There were no audible gasps, but there was palpable silence. John identified himself as a faculty member in the music department. He spoke for several long minutes, describing himself as theologically conservative but socially and politically liberal, opposed to same-sex marriage within his church but supportive of civil marriage (and adoption) for gays, skeptical of reconciling biblical faith with homosexual relationships but open to arguments for doing so. He also lamented what he perceived as my hostility toward religious believers (some of it deserved, he admitted) and my too-easy dismissal of opponents.

When John finally sat down, I thanked him for his candor and then launched into what was probably an overly defensive clarification of my position. I could tell that neither of us was entirely satisfied by the exchange (the audience for their part seemed quietly fascinated by it). But our time was soon up and that was that.

Until the next day, when John e-mailed me to thank me for my visit. We corresponded for a bit, and then he invited me to get together for coffee when I returned to town for some additional talks the following week.

And so I did. I picked John up at his office in my rented Ford Crown Victoria (“My students are going to think I’m being interrogated by a federal agent,” he quipped). I did not quite know what to expect. Thoughtful academic? Stealthy religious nutcase? I had been reading Sam Harris lately (The End of Faith, Letter to a Christian Nation), and as a result I’d become increasingly dubious about “moderate” or “tolerant” religion. (Harris, an outspoken atheist, argues that liberal religion tends to sugarcoat the still-problematic belief in scriptural authority.)

But John defied simple categories, except one that we both shared: college professor. Our common academic training and temperament made it easy to spend several hours together, discussing a paper of mine I had sent him on homosexuality and the bible (he read it within a day, despite being swamped with midterms), analyzing political rhetoric on various sides of the debate, and delving into deeper epistemological questions (What is the proper relationship between faith and reason?). It was a delightful and productive afternoon.

Later that day, John and his wife Sarah invited me to dinner at their home. His wife, I now knew, worked for Intervarsity Christian Fellowship, an organization that used to provide me with regular opposition during the early days of my campus speaking. This fact made me slightly apprehensive. But I was delighted by the opportunity to eat somewhere other than the Applebee’s next to my hotel, and pleased to spend more time with John and to meet Sarah, so I accepted.

As we chatted over appetizers, Sarah asked me about my life, my family, my work, and my relationship with my partner Mark.
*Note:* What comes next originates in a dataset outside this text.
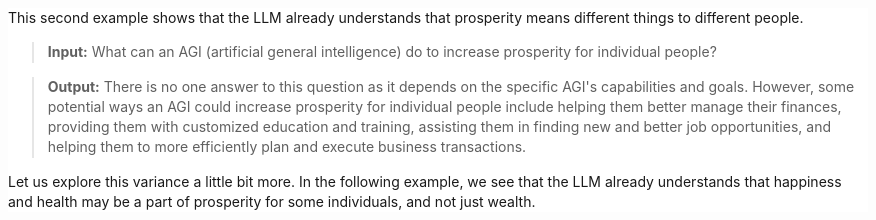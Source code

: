 This second example shows that the LLM already understands that prosperity means different things to different people.

> **Input:** What can an AGI (artificial general intelligence) do to increase prosperity for individual people?

> **Output:** There is no one answer to this question as it depends on the specific AGI's capabilities and goals. However, some potential ways an AGI could increase prosperity for individual people include helping them better manage their finances, providing them with customized education and training, assisting them in finding new and better job opportunities, and helping them to more efficiently plan and execute business transactions.

Let us explore this variance a little bit more. In the following example, we see that the LLM already understands that happiness and health may be a part of prosperity for some individuals, and not just wealth.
At one point I mentioned that Mark and I would be going to Mexico in April for his sister’s wedding. We were anxious about it, I explained, since Mark’s parents generally refuse to be in the same room with me (they refer to me, not by name, but as “that man”–the one who corrupted their son). Sarah and John seemed genuinely sympathetic.
Then came dinner–a hearty yet delightfully simple meal of soup, salad, and bread. As we sat down, Sarah asked if she could say grace. I nodded and politely folded my hands and bowed my head (what else should polite atheists do during grace? Read the newspaper?). She invoked many blessings, but the one that stuck out most for me was the following:
“Bless John, whom we are delighted to have as our guest. Bless John and Mark, and their relationship. And in particular, bless the family gathering in April…”

I am not a Christian, and I don’t believe that one needs to be religious to show warmth and hospitality. But that day kindness came with a Christian flavor, and I was deeply touched by it.